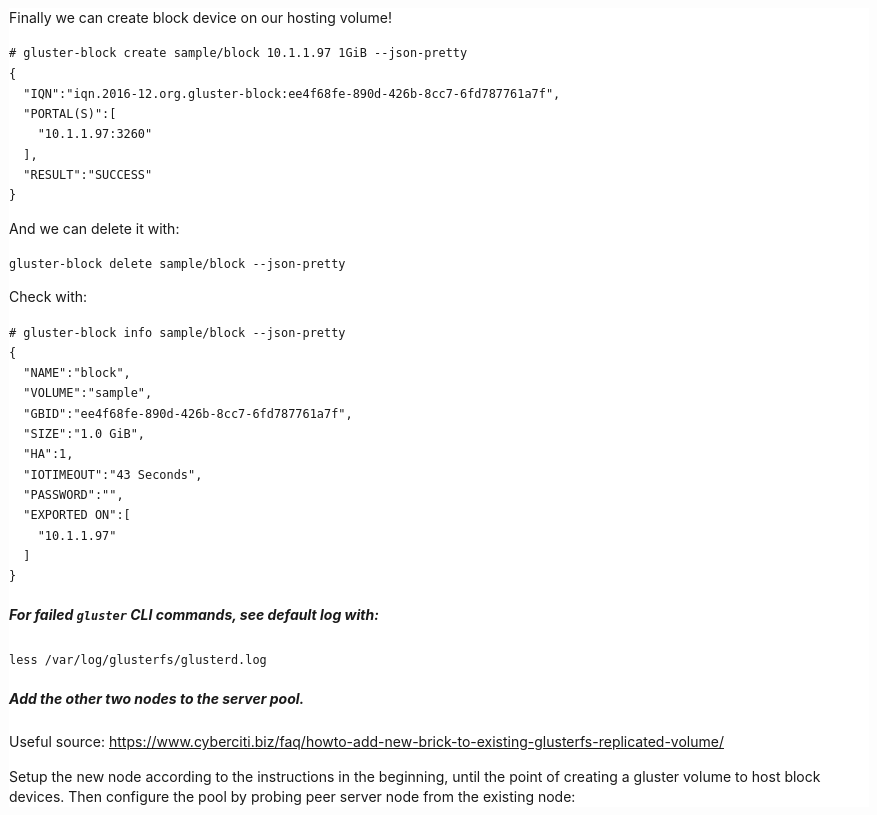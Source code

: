 



Finally we can create block device on our hosting volume!

```
# gluster-block create sample/block 10.1.1.97 1GiB --json-pretty
{
  "IQN":"iqn.2016-12.org.gluster-block:ee4f68fe-890d-426b-8cc7-6fd787761a7f",
  "PORTAL(S)":[
    "10.1.1.97:3260"
  ],
  "RESULT":"SUCCESS"
}
```

And we can delete it with:

```
gluster-block delete sample/block --json-pretty
```

Check with:

```
# gluster-block info sample/block --json-pretty
{
  "NAME":"block",
  "VOLUME":"sample",
  "GBID":"ee4f68fe-890d-426b-8cc7-6fd787761a7f",
  "SIZE":"1.0 GiB",
  "HA":1,
  "IOTIMEOUT":"43 Seconds",
  "PASSWORD":"",
  "EXPORTED ON":[
    "10.1.1.97"
  ]
}
```





##### For failed `gluster` CLI commands, see default log with:

```
less /var/log/glusterfs/glusterd.log 
```





##### Add the other two nodes to the server pool. 

Useful source: https://www.cyberciti.biz/faq/howto-add-new-brick-to-existing-glusterfs-replicated-volume/

Setup the new node according to the instructions in the beginning, until the point of creating a gluster volume to host block devices. Then configure the pool by probing peer server node from the existing node:
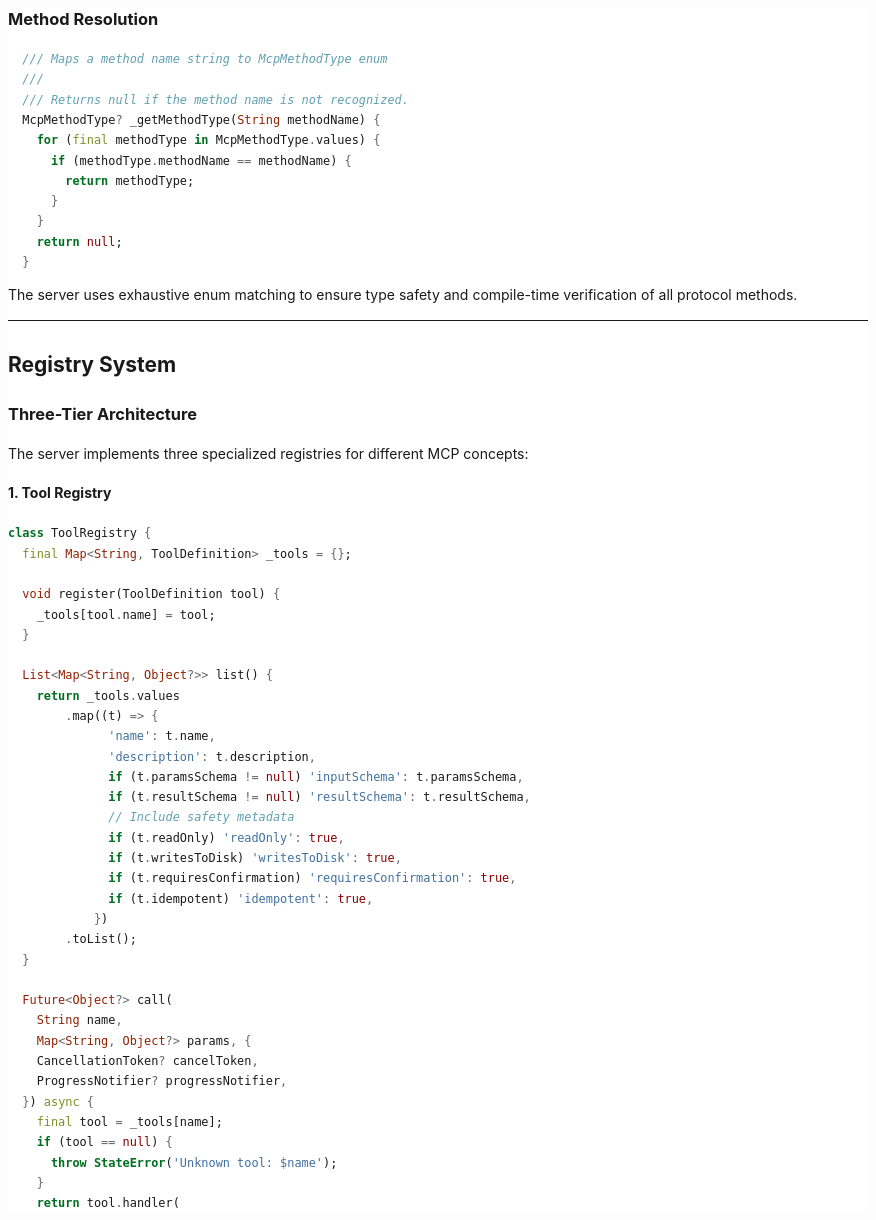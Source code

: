
### Method Resolution

```154:164:packages/fly_mcp_server/lib/src/server.dart
  /// Maps a method name string to McpMethodType enum
  /// 
  /// Returns null if the method name is not recognized.
  McpMethodType? _getMethodType(String methodName) {
    for (final methodType in McpMethodType.values) {
      if (methodType.methodName == methodName) {
        return methodType;
      }
    }
    return null;
  }
```

The server uses exhaustive enum matching to ensure type safety and compile-time verification of all
protocol methods.

---

## Registry System

### Three-Tier Architecture

The server implements three specialized registries for different MCP concepts:

#### 1. Tool Registry

```46:87:packages/fly_mcp_server/lib/src/registries.dart
class ToolRegistry {
  final Map<String, ToolDefinition> _tools = {};

  void register(ToolDefinition tool) {
    _tools[tool.name] = tool;
  }

  List<Map<String, Object?>> list() {
    return _tools.values
        .map((t) => {
              'name': t.name,
              'description': t.description,
              if (t.paramsSchema != null) 'inputSchema': t.paramsSchema,
              if (t.resultSchema != null) 'resultSchema': t.resultSchema,
              // Include safety metadata
              if (t.readOnly) 'readOnly': true,
              if (t.writesToDisk) 'writesToDisk': true,
              if (t.requiresConfirmation) 'requiresConfirmation': true,
              if (t.idempotent) 'idempotent': true,
            })
        .toList();
  }

  Future<Object?> call(
    String name,
    Map<String, Object?> params, {
    CancellationToken? cancelToken,
    ProgressNotifier? progressNotifier,
  }) async {
    final tool = _tools[name];
    if (tool == null) {
      throw StateError('Unknown tool: $name');
    }
    return tool.handler(
```
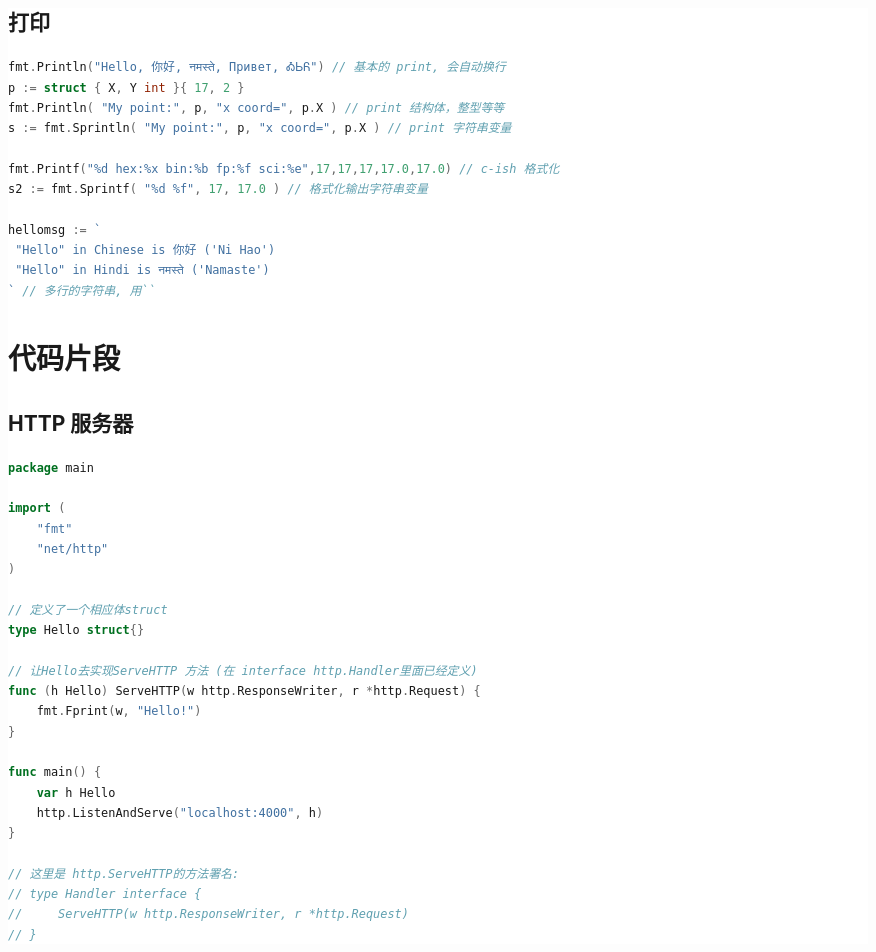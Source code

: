 ## 打印

```go
fmt.Println("Hello, 你好, नमस्ते, Привет, ᎣᏏᏲ") // 基本的 print, 会自动换行
p := struct { X, Y int }{ 17, 2 }
fmt.Println( "My point:", p, "x coord=", p.X ) // print 结构体，整型等等
s := fmt.Sprintln( "My point:", p, "x coord=", p.X ) // print 字符串变量

fmt.Printf("%d hex:%x bin:%b fp:%f sci:%e",17,17,17,17.0,17.0) // c-ish 格式化
s2 := fmt.Sprintf( "%d %f", 17, 17.0 ) // 格式化输出字符串变量

hellomsg := `
 "Hello" in Chinese is 你好 ('Ni Hao')
 "Hello" in Hindi is नमस्ते ('Namaste')
` // 多行的字符串, 用``
```

# 代码片段

## HTTP 服务器

```go
package main

import (
    "fmt"
    "net/http"
)

// 定义了一个相应体struct
type Hello struct{}

// 让Hello去实现ServeHTTP 方法 (在 interface http.Handler里面已经定义)
func (h Hello) ServeHTTP(w http.ResponseWriter, r *http.Request) {
    fmt.Fprint(w, "Hello!")
}

func main() {
    var h Hello
    http.ListenAndServe("localhost:4000", h)
}

// 这里是 http.ServeHTTP的方法署名:
// type Handler interface {
//     ServeHTTP(w http.ResponseWriter, r *http.Request)
// }
```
------
## DIRECTIONS FOR THIS TASK
Transcribe the lines above exactly, setting aside any picture among them.

## RESULT FOR THIS EXERCISE
Source code

: 



Finally we can create block device on our hosting volume!

```
# gluster-block create sample/block 10.1.1.97 1GiB --json-pretty
{
  "IQN":"iqn.2016-12.org.gluster-block:ee4f68fe-890d-426b-8cc7-6fd787761a7f",
  "PORTAL(S)":[
    "10.1.1.97:3260"
  ],
  "RESULT":"SUCCESS"
}
```

And we can delete it with:

```
gluster-block delete sample/block --json-pretty
```

Check with:

```
# gluster-block info sample/block --json-pretty
{
  "NAME":"block",
  "VOLUME":"sample",
  "GBID":"ee4f68fe-890d-426b-8cc7-6fd787761a7f",
  "SIZE":"1.0 GiB",
  "HA":1,
  "IOTIMEOUT":"43 Seconds",
  "PASSWORD":"",
  "EXPORTED ON":[
    "10.1.1.97"
  ]
}
```





##### For failed `gluster` CLI commands, see default log with:

```
less /var/log/glusterfs/glusterd.log 
```





##### Add the other two nodes to the server pool. 

Useful source: https://www.cyberciti.biz/faq/howto-add-new-brick-to-existing-glusterfs-replicated-volume/

Setup the new node according to the instructions in the beginning, until the point of creating a gluster volume to host block devices. Then configure the pool by probing peer server node from the existing node:
Source code

:
### Method Resolution

```154:164:packages/fly_mcp_server/lib/src/server.dart
  /// Maps a method name string to McpMethodType enum
  /// 
  /// Returns null if the method name is not recognized.
  McpMethodType? _getMethodType(String methodName) {
    for (final methodType in McpMethodType.values) {
      if (methodType.methodName == methodName) {
        return methodType;
      }
    }
    return null;
  }
```

The server uses exhaustive enum matching to ensure type safety and compile-time verification of all
protocol methods.

---

## Registry System

### Three-Tier Architecture

The server implements three specialized registries for different MCP concepts:

#### 1. Tool Registry

```46:87:packages/fly_mcp_server/lib/src/registries.dart
class ToolRegistry {
  final Map<String, ToolDefinition> _tools = {};

  void register(ToolDefinition tool) {
    _tools[tool.name] = tool;
  }

  List<Map<String, Object?>> list() {
    return _tools.values
        .map((t) => {
              'name': t.name,
              'description': t.description,
              if (t.paramsSchema != null) 'inputSchema': t.paramsSchema,
              if (t.resultSchema != null) 'resultSchema': t.resultSchema,
              // Include safety metadata
              if (t.readOnly) 'readOnly': true,
              if (t.writesToDisk) 'writesToDisk': true,
              if (t.requiresConfirmation) 'requiresConfirmation': true,
              if (t.idempotent) 'idempotent': true,
            })
        .toList();
  }

  Future<Object?> call(
    String name,
    Map<String, Object?> params, {
    CancellationToken? cancelToken,
    ProgressNotifier? progressNotifier,
  }) async {
    final tool = _tools[name];
    if (tool == null) {
      throw StateError('Unknown tool: $name');
    }
    return tool.handler(
```
Source code

: ## 打印

```go
fmt.Println("Hello, 你好, नमस्ते, Привет, ᎣᏏᏲ") // 基本的 print, 会自动换行
p := struct { X, Y int }{ 17, 2 }
fmt.Println( "My point:", p, "x coord=", p.X ) // print 结构体，整型等等
s := fmt.Sprintln( "My point:", p, "x coord=", p.X ) // print 字符串变量

fmt.Printf("%d hex:%x bin:%b fp:%f sci:%e",17,17,17,17.0,17.0) // c-ish 格式化
s2 := fmt.Sprintf( "%d %f", 17, 17.0 ) // 格式化输出字符串变量

hellomsg := `
 "Hello" in Chinese is 你好 ('Ni Hao')
 "Hello" in Hindi is नमस्ते ('Namaste')
` // 多行的字符串, 用``
```

# 代码片段

## HTTP 服务器

```go
package main

import (
    "fmt"
    "net/http"
)

// 定义了一个相应体struct
type Hello struct{}

// 让Hello去实现ServeHTTP 方法 (在 interface http.Handler里面已经定义)
func (h Hello) ServeHTTP(w http.ResponseWriter, r *http.Request) {
    fmt.Fprint(w, "Hello!")
}

func main() {
    var h Hello
    http.ListenAndServe("localhost:4000", h)
}

// 这里是 http.ServeHTTP的方法署名:
// type Handler interface {
//     ServeHTTP(w http.ResponseWriter, r *http.Request)
// }
```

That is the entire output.